### Stored items from a collection
++++++++++++++++++++
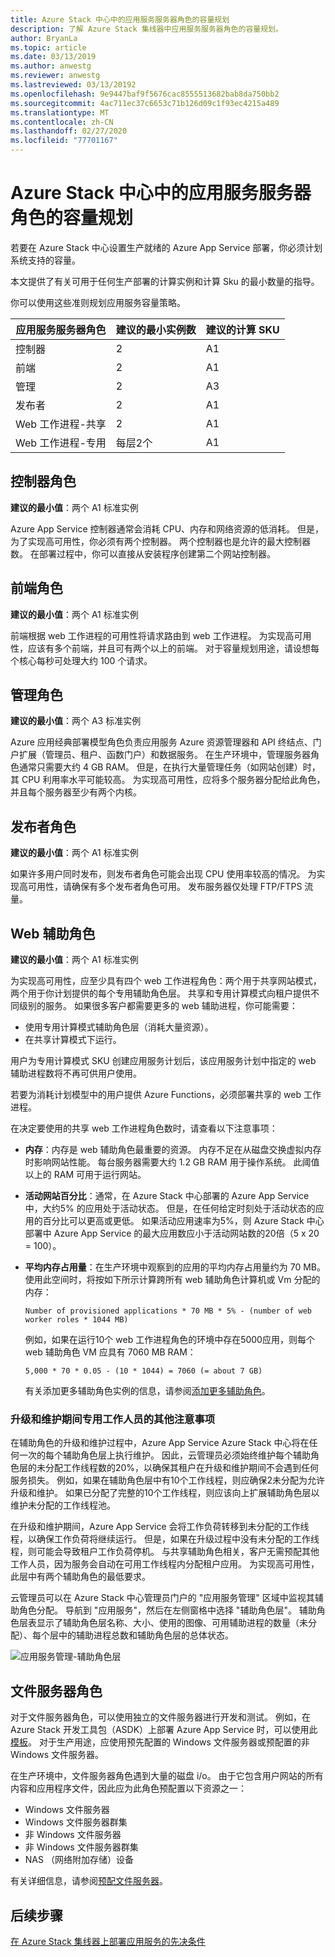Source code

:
 ```yaml
---
title: Azure Stack 中心中的应用服务服务器角色的容量规划
description: 了解 Azure Stack 集线器中应用服务服务器角色的容量规划。
author: BryanLa
ms.topic: article
ms.date: 03/13/2019
ms.author: anwestg
ms.reviewer: anwestg
ms.lastreviewed: 03/13/20192
ms.openlocfilehash: 9e9447baf9f5676cac8555513682bab8da750bb2
ms.sourcegitcommit: 4ac711ec37c6653c71b126d09c1f93ec4215a489
ms.translationtype: MT
ms.contentlocale: zh-CN
ms.lasthandoff: 02/27/2020
ms.locfileid: "77701167"
---
```

# <a name="capacity-planning-for-app-service-server-roles-in-azure-stack-hub"></a>Azure Stack 中心中的应用服务服务器角色的容量规划

若要在 Azure Stack 中心设置生产就绪的 Azure App Service 部署，你必须计划系统支持的容量。  

本文提供了有关可用于任何生产部署的计算实例和计算 Sku 的最小数量的指导。

你可以使用这些准则规划应用服务容量策略。

| 应用服务服务器角色 | 建议的最小实例数 | 建议的计算 SKU|
| --- | --- | --- |
| 控制器 | 2 | A1 |
| 前端 | 2 | A1 |
| 管理 | 2 | A3 |
| 发布者 | 2 | A1 |
| Web 工作进程-共享 | 2 | A1 |
| Web 工作进程-专用 | 每层2个 | A1 |

## <a name="controller-role"></a>控制器角色

**建议的最小值**：两个 A1 标准实例

Azure App Service 控制器通常会消耗 CPU、内存和网络资源的低消耗。 但是，为了实现高可用性，你必须有两个控制器。 两个控制器也是允许的最大控制器数。 在部署过程中，你可以直接从安装程序创建第二个网站控制器。

## <a name="front-end-role"></a>前端角色

**建议的最小值**：两个 A1 标准实例

前端根据 web 工作进程的可用性将请求路由到 web 工作进程。 为实现高可用性，应该有多个前端，并且可有两个以上的前端。 对于容量规划用途，请设想每个核心每秒可处理大约 100 个请求。

## <a name="management-role"></a>管理角色

**建议的最小值**：两个 A3 标准实例

Azure 应用经典部署模型角色负责应用服务 Azure 资源管理器和 API 终结点、门户扩展（管理员、租户、函数门户）和数据服务。 在生产环境中，管理服务器角色通常只需要大约 4 GB RAM。 但是，在执行大量管理任务（如网站创建）时，其 CPU 利用率水平可能较高。 为实现高可用性，应将多个服务器分配给此角色，并且每个服务器至少有两个内核。

## <a name="publisher-role"></a>发布者角色

**建议的最小值**：两个 A1 标准实例

如果许多用户同时发布，则发布者角色可能会出现 CPU 使用率较高的情况。 为实现高可用性，请确保有多个发布者角色可用。 发布服务器仅处理 FTP/FTPS 流量。

## <a name="web-worker-role"></a>Web 辅助角色

**建议的最小值**：两个 A1 标准实例

为实现高可用性，应至少具有四个 web 工作进程角色：两个用于共享网站模式，两个用于你计划提供的每个专用辅助角色层。 共享和专用计算模式向租户提供不同级别的服务。 如果很多客户都需要更多的 web 辅助进程，你可能需要：

- 使用专用计算模式辅助角色层（消耗大量资源）。
- 在共享计算模式下运行。

用户为专用计算模式 SKU 创建应用服务计划后，该应用服务计划中指定的 web 辅助进程数将不再可供用户使用。

若要为消耗计划模型中的用户提供 Azure Functions，必须部署共享的 web 工作进程。

在决定要使用的共享 web 工作进程角色数时，请查看以下注意事项：

- **内存**：内存是 web 辅助角色最重要的资源。 内存不足在从磁盘交换虚拟内存时影响网站性能。 每台服务器需要大约 1.2 GB RAM 用于操作系统。 此阈值以上的 RAM 可用于运行网站。
- **活动网站百分比**：通常，在 Azure Stack 中心部署的 Azure App Service 中，大约5% 的应用处于活动状态。 但是，在任何给定时刻处于活动状态的应用的百分比可以更高或更低。 如果活动应用速率为5%，则 Azure Stack 中心部署中 Azure App Service 的最大应用数应小于活动网站数的20倍（5 x 20 = 100）。
- **平均内存占用量**：在生产环境中观察到的应用的平均内存占用量约为 70 MB。 使用此空间时，将按如下所示计算跨所有 web 辅助角色计算机或 Vm 分配的内存：

   `Number of provisioned applications * 70 MB * 5% - (number of web worker roles * 1044 MB)`

   例如，如果在运行10个 web 工作进程角色的环境中存在5000应用，则每个 web 辅助角色 VM 应具有 7060 MB RAM：

   `5,000 * 70 * 0.05 - (10 * 1044) = 7060 (= about 7 GB)`

   有关添加更多辅助角色实例的信息，请参阅[添加更多辅助角色](azure-stack-app-service-add-worker-roles.md)。

### <a name="additional-considerations-for-dedicated-workers-during-upgrade-and-maintenance"></a>升级和维护期间专用工作人员的其他注意事项

在辅助角色的升级和维护过程中，Azure App Service Azure Stack 中心将在任何一次的每个辅助角色层上执行维护。  因此，云管理员必须始终维护每个辅助角色层的未分配工作线程数的20%，以确保其租户在升级和维护期间不会遇到任何服务损失。  例如，如果在辅助角色层中有10个工作线程，则应确保2未分配为允许升级和维护。 如果已分配了完整的10个工作线程，则应该向上扩展辅助角色层以维护未分配的工作线程池。 

在升级和维护期间，Azure App Service 会将工作负荷转移到未分配的工作线程，以确保工作负荷将继续运行。 但是，如果在升级过程中没有未分配的工作线程，则可能会导致租户工作负荷停机。 与共享辅助角色相关，客户无需预配其他工作人员，因为服务会自动在可用工作线程内分配租户应用。 为实现高可用性，此层中有两个辅助角色的最低要求。

云管理员可以在 Azure Stack 中心管理员门户的 "应用服务管理" 区域中监视其辅助角色分配。 导航到 "应用服务"，然后在左侧窗格中选择 "辅助角色层"。 辅助角色层表显示了辅助角色层名称、大小、使用的图像、可用辅助进程的数量（未分配）、每个层中的辅助进程总数和辅助角色层的总体状态。

![应用服务管理-辅助角色层][1]

## <a name="file-server-role"></a>文件服务器角色

对于文件服务器角色，可以使用独立的文件服务器进行开发和测试。 例如，在 Azure Stack 开发工具包（ASDK）上部署 Azure App Service 时，可以使用此[模板](https://aka.ms/appsvconmasdkfstemplate)。  对于生产用途，应使用预先配置的 Windows 文件服务器或预配置的非 Windows 文件服务器。

在生产环境中，文件服务器角色遇到大量的磁盘 i/o。 由于它包含用户网站的所有内容和应用程序文件，因此应为此角色预配置以下资源之一：

- Windows 文件服务器
- Windows 文件服务器群集
- 非 Windows 文件服务器
- 非 Windows 文件服务器群集
- NAS （网络附加存储）设备

有关详细信息，请参阅[预配文件服务器](azure-stack-app-service-before-you-get-started.md#prepare-the-file-server)。

## <a name="next-steps"></a>后续步骤

[在 Azure Stack 集线器上部署应用服务的先决条件](azure-stack-app-service-before-you-get-started.md)

<!--Image references-->
[1]: ./media/azure-stack-app-service-capacity-planning/worker-tier-allocation.png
++++++++++++++++++++
### TASK REQUIREMENTS
All lines of the data above that include the word "Windows" must be shown.

### RESPONSE TO THIS EXERCISE
对于文件服务器角色，可以使用独立的文件服务器进行开发和测试。 例如，在 Azure Stack 开发工具包（ASDK）上部署 Azure App Service 时，可以使用此[模板](https://aka.ms/appsvconmasdkfstemplate)。  对于生产用途，应使用预先配置的 Windows 文件服务器或预配置的非 Windows 文件服务器。
- Windows 文件服务器
- Windows 文件服务器群集
- 非 Windows 文件服务器
- 非 Windows 文件服务器群集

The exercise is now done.